- _Directions_: Your job with the data below is to output exactly the lines from the one holding "Flux de Valeur" down to the one holding "### Cartographie Applicative", both included, and no others.

- _Material provided_:
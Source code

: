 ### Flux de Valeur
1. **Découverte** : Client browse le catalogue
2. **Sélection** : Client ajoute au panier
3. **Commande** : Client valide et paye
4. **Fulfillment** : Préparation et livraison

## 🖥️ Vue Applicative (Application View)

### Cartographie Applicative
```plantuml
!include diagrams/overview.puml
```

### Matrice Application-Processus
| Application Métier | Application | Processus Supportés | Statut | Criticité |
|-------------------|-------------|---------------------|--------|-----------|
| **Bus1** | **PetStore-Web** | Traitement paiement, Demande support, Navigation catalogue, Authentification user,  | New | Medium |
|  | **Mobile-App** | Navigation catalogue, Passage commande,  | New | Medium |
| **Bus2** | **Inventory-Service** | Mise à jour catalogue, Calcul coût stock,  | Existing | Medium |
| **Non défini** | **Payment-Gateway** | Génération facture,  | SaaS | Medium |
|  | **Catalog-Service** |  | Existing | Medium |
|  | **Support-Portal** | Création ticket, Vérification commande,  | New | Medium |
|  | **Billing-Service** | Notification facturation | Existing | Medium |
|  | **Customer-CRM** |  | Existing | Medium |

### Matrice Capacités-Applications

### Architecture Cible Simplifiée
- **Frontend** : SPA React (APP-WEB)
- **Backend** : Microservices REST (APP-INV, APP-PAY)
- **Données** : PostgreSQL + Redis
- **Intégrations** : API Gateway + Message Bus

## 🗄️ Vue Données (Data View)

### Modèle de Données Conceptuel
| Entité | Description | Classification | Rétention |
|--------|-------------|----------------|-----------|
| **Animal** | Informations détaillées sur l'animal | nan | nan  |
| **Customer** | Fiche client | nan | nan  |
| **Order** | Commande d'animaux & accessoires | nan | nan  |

- _Task answer_:
: ### Flux de Valeur
1. **Découverte** : Client browse le catalogue
2. **Sélection** : Client ajoute au panier
3. **Commande** : Client valide et paye
4. **Fulfillment** : Préparation et livraison

## 🖥️ Vue Applicative (Application View)

### Cartographie Applicative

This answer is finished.